“Well done, Yavil. Would you care to get something to eat?”
Her stomach growled before she could say anything. “Yes, please.”
He offered her his arm, and together, they walked out of the lecture hall behind the last of the students.
“Remind me to have you give medical instruction to my students before they try anything on the mock-ups. It might speed things along and put me out of a job.”
“You want to be out of a job?”
He grinned. “If I am not needed on Morganti, then I am able to go on more long-range assignments.”
Her heart stuttered at the thought. “You wouldn’t be here then?”
“That generally is the effect of not being on Morganti.”

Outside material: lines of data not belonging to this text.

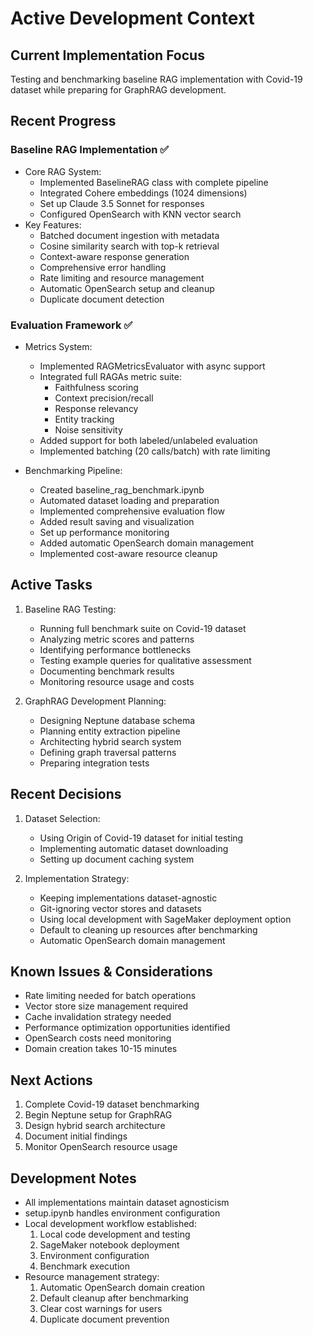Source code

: # Active Development Context

## Current Implementation Focus
Testing and benchmarking baseline RAG implementation with Covid-19 dataset while preparing for GraphRAG development.

## Recent Progress
### Baseline RAG Implementation ✅
- Core RAG System:
  - Implemented BaselineRAG class with complete pipeline
  - Integrated Cohere embeddings (1024 dimensions)
  - Set up Claude 3.5 Sonnet for responses
  - Configured OpenSearch with KNN vector search
- Key Features:
  - Batched document ingestion with metadata
  - Cosine similarity search with top-k retrieval
  - Context-aware response generation
  - Comprehensive error handling
  - Rate limiting and resource management
  - Automatic OpenSearch setup and cleanup
  - Duplicate document detection

### Evaluation Framework ✅
- Metrics System:
  - Implemented RAGMetricsEvaluator with async support
  - Integrated full RAGAs metric suite:
    - Faithfulness scoring
    - Context precision/recall
    - Response relevancy
    - Entity tracking
    - Noise sensitivity
  - Added support for both labeled/unlabeled evaluation
  - Implemented batching (20 calls/batch) with rate limiting

- Benchmarking Pipeline:
  - Created baseline_rag_benchmark.ipynb
  - Automated dataset loading and preparation
  - Implemented comprehensive evaluation flow
  - Added result saving and visualization
  - Set up performance monitoring
  - Added automatic OpenSearch domain management
  - Implemented cost-aware resource cleanup

## Active Tasks
1. Baseline RAG Testing:
   - Running full benchmark suite on Covid-19 dataset
   - Analyzing metric scores and patterns
   - Identifying performance bottlenecks
   - Testing example queries for qualitative assessment
   - Documenting benchmark results
   - Monitoring resource usage and costs

2. GraphRAG Development Planning:
   - Designing Neptune database schema
   - Planning entity extraction pipeline
   - Architecting hybrid search system
   - Defining graph traversal patterns
   - Preparing integration tests

## Recent Decisions
1. Dataset Selection:
   - Using Origin of Covid-19 dataset for initial testing
   - Implementing automatic dataset downloading
   - Setting up document caching system

2. Implementation Strategy:
   - Keeping implementations dataset-agnostic
   - Git-ignoring vector stores and datasets
   - Using local development with SageMaker deployment option
   - Default to cleaning up resources after benchmarking
   - Automatic OpenSearch domain management

## Known Issues & Considerations
- Rate limiting needed for batch operations
- Vector store size management required
- Cache invalidation strategy needed
- Performance optimization opportunities identified
- OpenSearch costs need monitoring
- Domain creation takes 10-15 minutes

## Next Actions
1. Complete Covid-19 dataset benchmarking
2. Begin Neptune setup for GraphRAG
3. Design hybrid search architecture
4. Document initial findings
5. Monitor OpenSearch resource usage

## Development Notes
- All implementations maintain dataset agnosticism
- setup.ipynb handles environment configuration
- Local development workflow established:
  1. Local code development and testing
  2. SageMaker notebook deployment
  3. Environment configuration
  4. Benchmark execution
- Resource management strategy:
  1. Automatic OpenSearch domain creation
  2. Default cleanup after benchmarking
  3. Clear cost warnings for users
  4. Duplicate document prevention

She bit her lip as they entered the dining hall. Her entire class was there, filling up on the food that they had missed while in the learning trance.
He was going to leave. They were just on the verge of starting something and he was leaving. Her thoughts swirled in distress.
With her mind occupied, she tried to keep her hands steady as she loaded a tray and walked with Hosh to a table. Eating was straight mechanics. She chewed, swallowed and drank her water with attention to fueling her system.
“Yavil, is something wrong?”
She tried to make light of it, but as she opened her mouth to speak, a spearing pain ran through her head. Her gasp was punctuated as her hands clenched on her tray and it clattered to the ground. “Oh no.”
Out of reflex, she knelt to clean it up but another pain spike struck her, locking her in place. She hissed as Hosh touched her arm and checked her pupils. She clenched her teeth and focussed. “Brainstorm.”
He nodded and lifted her in his arms. The sensation of his touch on her was setting a riot under her skin. It gave her something else to concentrate on as her mind locked itself in agony that she only remembered feeling twice in her life. The first time she had felt it, her mother’s father had died. The second time, it had been after her friends Hallow and Harkin told her that because of what she was, their family would not allow them to associate with her anymore. The moment that she learned they had lied and that they had only been friendly to get in with Yellan and Ardu, she had been devastated. Both times, her heart had been broken and her mind had followed.
Hosh carried her to the infirmary, and the doctor did what doctors always did, he tried to scan her.
“Dr. Tinneer, she won’t show up on scans. You need a contact healer.”
The doctor looked at the blank readings and met her pained gaze. “I will call Quedar.”
Hosh stayed near her, holding her hand to keep her calm as she clenched and twisted on the exam bed.
A blue woman with a shaved head appeared in Yavil’s field of vision. “Hello, Instructor. I am Quedar. I am a contact healer. Have you dealt with one of my kind before?”
Yavil shook her head, unable to speak.
“Instructor Ender, do you know what started this?” Quedar was rubbing her hands together.
“She said it was a brainstorm, but I don’t know what that entails.” Hosh sounded worried.
Yavil could hear them talking, but it was as if she were listening to them from a great distance.
The first touch of Quedar’s hands was cool water on her burning skin. The touch on her mind made her jump, and the part of her mind that controlled her brainstorms reached eagerly for the contact.
She heard the woman hiss as she poured the equivalent of mental cool water on Yavil’s thoughts. When she removed her hands, she looked at Yavil with sadness in her eyes. “You are tougher than you look, Instructor.”
Yavil licked her lips. “I don’t know if that is a compliment.”
Quedar sat next to her on the bed. “Your people…do they link minds?”
She nodded. “Yes. Of course. Tebr are always born in pairs.”
“Yet, you were not. Did you never find a person to connect with?” Quedar’s voice was low, but Yavil could see Hosh listening attentively.